Now available on DVD: Jonathan Demme's pro-Jimmy Carter hagiography.

For those old enough to remember Jonathan Demme's career as a filmmaker, he started out making B pictures (CAGED HEAT, FIGHTING MAD, CRAZY MAMA) and when he graduated to A fare (CITIZENS BAND aka HANDLE WITH CARE, MELVIN AND HOWARD, SOMETHING WILD, MARRIED TO THE MOB, SILENCE OF THE LAMBS), managed to create films that had a unfettered B sensibility in terms of humor and the kind of love of characters and actors not often found in most studio pictures of the 80s/early 90s.

Unfortunately, post-SILENCE, Demme lost his sense of humor and became fearfully politically correct (I remember the time he twittered in an interview over whether or not audiences would get The Wrong Impression from a shot of Dean Stockwell firing guns during a seriocomic fast-food restaurant shootout scene in MARRIED TO THE MOB).  PHILADELPHIA and BELOVED had enough remnants of his earlier craftsmanship, although they were intended as Important Prestige Pictures.  Demme's later work (namely the CHARADE remake THE TROUBLE WITH CHARLIE and the "redone for Denzel Washington's idea of a Denzel Washington movie" THE MANCHURIAN CANDIDATE) showed increasing signs of artistic constipation and fearfulness of losing a sense of precious dignity.

I haven't seen all of Demme's documentaries, but his recent nonfiction work has involved seeking out people and lionizing them for having great Integrity.  The Neil Young acoustic concert film HEART OF GOLD was drowsy, but saved by the music of Young, his band and guest vocalist Emmylou Harris.

Now, the nadir of Jonathan Demme's career has been reached.  JIMMY CARTER: MAN FROM PLAINS is now available on DVD for those who can endure 126 minutes of hagiography about Carter as God's Lonely Man on a book tour for the controversial-in-2006 PALESTINE: PEACE NOT APARTHEID. 

It makes me sad to write this because, for his faults [occasional bad temper and egotism, as well as an unwillingness to coalition-build which helped to end his Presidency after four years, not to mention the infamous incident of treating Americans like preschoolers--"The energy crisis is REAL"--half-shouted during the "malaise" Oval Office speech of 1979--plus the "damned when he negotiated, doomed when he resorted to military force" spectacle of the Iran Hostage Crisis of 1979-1981], Carter has done positive things with his ex-Presidency, starting with the Habitat for Humanity housing projects and continuing with the Carter Center.

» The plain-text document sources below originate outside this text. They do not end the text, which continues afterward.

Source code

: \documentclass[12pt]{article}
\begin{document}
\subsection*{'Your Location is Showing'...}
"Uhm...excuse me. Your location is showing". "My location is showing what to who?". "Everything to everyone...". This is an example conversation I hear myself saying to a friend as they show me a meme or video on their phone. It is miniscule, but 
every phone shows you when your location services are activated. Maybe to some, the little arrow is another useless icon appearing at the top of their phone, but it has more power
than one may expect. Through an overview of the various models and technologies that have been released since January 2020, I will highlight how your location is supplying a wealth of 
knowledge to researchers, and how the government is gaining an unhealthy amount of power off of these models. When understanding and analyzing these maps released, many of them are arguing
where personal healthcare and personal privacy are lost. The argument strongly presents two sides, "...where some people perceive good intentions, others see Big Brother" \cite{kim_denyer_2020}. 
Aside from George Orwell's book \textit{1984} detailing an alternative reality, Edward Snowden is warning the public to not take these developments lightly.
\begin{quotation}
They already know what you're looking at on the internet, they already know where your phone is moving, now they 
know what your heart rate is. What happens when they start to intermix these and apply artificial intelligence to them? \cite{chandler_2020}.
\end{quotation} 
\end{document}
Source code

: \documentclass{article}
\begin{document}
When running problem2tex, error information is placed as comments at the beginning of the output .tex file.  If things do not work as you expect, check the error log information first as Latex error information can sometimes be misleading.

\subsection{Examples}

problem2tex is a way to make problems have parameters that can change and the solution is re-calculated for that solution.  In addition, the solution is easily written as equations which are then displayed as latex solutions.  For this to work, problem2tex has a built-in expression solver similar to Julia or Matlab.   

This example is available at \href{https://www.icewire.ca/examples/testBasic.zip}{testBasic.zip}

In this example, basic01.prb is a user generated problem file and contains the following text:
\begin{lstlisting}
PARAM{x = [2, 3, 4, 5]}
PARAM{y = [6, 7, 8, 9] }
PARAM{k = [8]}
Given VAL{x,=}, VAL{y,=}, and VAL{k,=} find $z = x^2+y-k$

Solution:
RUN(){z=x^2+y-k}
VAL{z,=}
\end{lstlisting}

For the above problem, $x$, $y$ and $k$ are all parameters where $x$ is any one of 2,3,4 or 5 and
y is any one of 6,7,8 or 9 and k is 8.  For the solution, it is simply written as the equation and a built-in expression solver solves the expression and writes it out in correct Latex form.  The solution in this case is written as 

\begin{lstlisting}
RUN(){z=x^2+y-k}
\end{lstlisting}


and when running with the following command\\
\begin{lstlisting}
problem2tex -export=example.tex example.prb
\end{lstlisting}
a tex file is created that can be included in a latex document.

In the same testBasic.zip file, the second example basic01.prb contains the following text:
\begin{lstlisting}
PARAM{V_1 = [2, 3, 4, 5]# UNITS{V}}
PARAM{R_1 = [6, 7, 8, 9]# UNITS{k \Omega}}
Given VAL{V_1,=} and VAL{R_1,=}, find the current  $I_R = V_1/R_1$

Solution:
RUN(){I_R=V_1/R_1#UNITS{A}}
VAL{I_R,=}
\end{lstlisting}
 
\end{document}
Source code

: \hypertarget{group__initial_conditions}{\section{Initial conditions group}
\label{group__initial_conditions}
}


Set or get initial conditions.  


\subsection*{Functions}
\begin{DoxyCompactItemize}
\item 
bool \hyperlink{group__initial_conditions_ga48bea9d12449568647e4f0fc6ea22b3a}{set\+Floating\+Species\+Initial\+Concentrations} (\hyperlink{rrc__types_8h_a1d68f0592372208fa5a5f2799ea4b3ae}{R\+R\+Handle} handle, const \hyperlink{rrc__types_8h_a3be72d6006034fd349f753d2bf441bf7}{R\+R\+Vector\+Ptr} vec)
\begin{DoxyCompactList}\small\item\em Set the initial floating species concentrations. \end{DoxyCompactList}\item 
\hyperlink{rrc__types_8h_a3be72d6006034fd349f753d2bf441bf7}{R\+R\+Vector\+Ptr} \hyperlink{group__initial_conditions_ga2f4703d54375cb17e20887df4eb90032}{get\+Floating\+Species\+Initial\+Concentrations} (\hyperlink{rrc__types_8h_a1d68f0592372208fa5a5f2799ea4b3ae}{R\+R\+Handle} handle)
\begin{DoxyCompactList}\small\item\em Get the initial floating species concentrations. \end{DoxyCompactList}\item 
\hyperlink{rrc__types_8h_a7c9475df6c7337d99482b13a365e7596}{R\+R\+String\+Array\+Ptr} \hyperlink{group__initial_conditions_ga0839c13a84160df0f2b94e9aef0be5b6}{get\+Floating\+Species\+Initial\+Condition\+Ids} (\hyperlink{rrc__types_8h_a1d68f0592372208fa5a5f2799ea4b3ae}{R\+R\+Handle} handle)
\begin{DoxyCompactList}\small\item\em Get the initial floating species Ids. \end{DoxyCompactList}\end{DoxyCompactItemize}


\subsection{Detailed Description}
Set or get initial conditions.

But Demme seems to not know how to make the viewer appreciate (if not agree with) Carter's willingness to take a principled-but-controversial stand re the relations between Israel and Palestine.  Instead, viewers are treated to barbecues, Sunday School lessons [the first two of these eating up almost the first half-hour of the film], book signings, Carter wanting to wander through the coach section of an airplanc for a quick ego-boost, two Jimmy-swims-in-hotel-pools setpieces and more than one cutaway from anything that might show Saint Jimmy  in a less-than-favorable-to-him situation. 

And after 126 minutes of this clumsy propaganda (as bad in its own way as the John Ford Vietnam documentary I discussed in the previous entry),  one feels like shedding a tear for Jonathan Demme, God's Lonely Director, who now sees himself as too principled, responsible and high-minded to make the majority of his past films--and is intent on ostentatiously rectifying the errors of his ways at the expense of the dwindling audiences who see his films.